El escenario. Visto lo visto últimamente y en el pasado, tenemos dos posibilidades. O cambiar las reglas de juego para adaptarlas a la particular cultura política española o, si no, cambiar la cultura política española (algo mucho más difícil, pero absolutamente recomendable). Si en España cuesta horrores ponerse de acuerdo y gobernar en coalición, una alternativa es modificarlas reglas para que, quien gane las elecciones, reciba un plus, un bonus, y lo tenga más fácil para formar gobierno (esto es lo que, precisamente, se ha apresurado a proponer Pedro Sánchez).
Existen bastantes ejemplos de sistemas que disponen de mecanismos de ese tipo. La segunda alternativa, la que, creo, todos deberíamos preferir, es que la cultura política española vaya poco a poco madurando, dando un giro, y, por ejemplo, deje de entender la negociación como una lucha de la que uno sale vencedor o vencido. Una cultura política en la cual dialogar con el que piensa distinto, con el que defiende lo contrario de lo que tu defiendes, no sea visto como una imperdonable traición. Menos de blanco o negro, menos, en definitiva, guerra civilista.

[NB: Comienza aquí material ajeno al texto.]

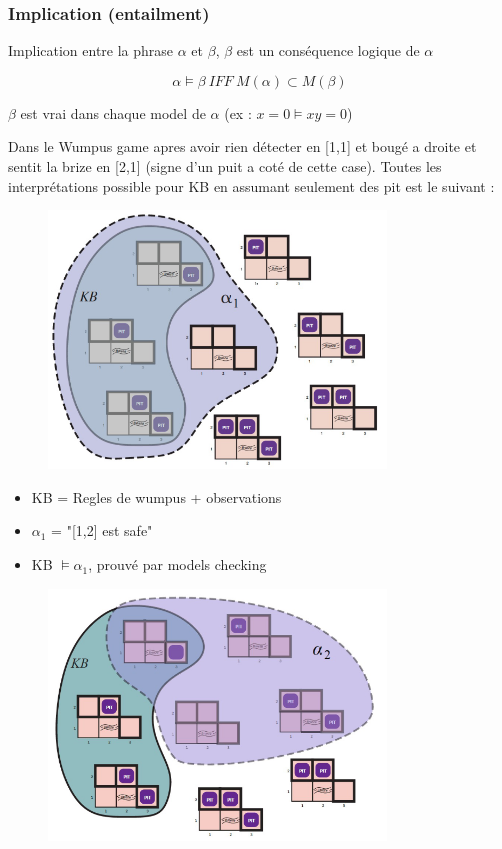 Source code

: 	\subsubsection{Implication (entailment)}
		Implication entre la phrase $\alpha$ et $\beta$, $\beta$ est un conséquence logique de $\alpha$
		
		\begin{equation}
		\alpha \models \beta \ IFF \ M(\alpha) \subset M(\beta)
		\end{equation}
		
		$\beta$ est vrai dans chaque model de $\alpha$ (ex : $x=0 \models xy=0$)
		
		Dans le Wumpus game apres avoir rien détecter en [1,1] et bougé a droite et sentit la brize en [2,1] (signe d'un puit a coté de cette case).
		Toutes les interprétations possible pour KB en assumant seulement des pit est le suivant :
		
		\begin{figure}[H]
			\centering
			\includegraphics[width=0.8\textwidth]{img/modelsWumpus.png}
		\end{figure}
		
		\begin{itemize}
			\item KB = Regles de wumpus + observations
			\item $\alpha_1$ = "[1,2] est safe"
			\item KB $\models \alpha_1$, prouvé par models checking
		\end{itemize}
		
		\begin{figure}[H]
			\centering
			\includegraphics[width=0.8\textwidth]{img/modelsWumpus1.png}
		\end{figure}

Los actores. Los cuatro principales dirigentes políticos españoles (Sánchez, Pablo Casado, Albert Rivera y Pablo Iglesias) son víctimas de un agudo narcisismo, de un egoísmo de niños consentidos absolutamente desalentador. Pocas veces habrán coincidido en España, si es que ha ocurrido alguna vez, cuatro líderes políticos tan parecidos. Pese a que no dejan de proclamar su amor a España y la mayoría son nacionalistas de manual, a la hora de la verdad, su tozudez se impone invariablemente, incluso menoscabando gravemente el interés de esa patria a la que dicen querer.
Catalunya. El vicio de pretender sacar siempre algún provecho de la cuestión catalana o independentista les hermana también. Así, cuando no sirve como coartada, Catalunya es empleada a modo de carnaza con la que enardecer a las masas o como alfombra gigante bajo la que esconder todo tipo de desaguisados, abyecciones y mugre.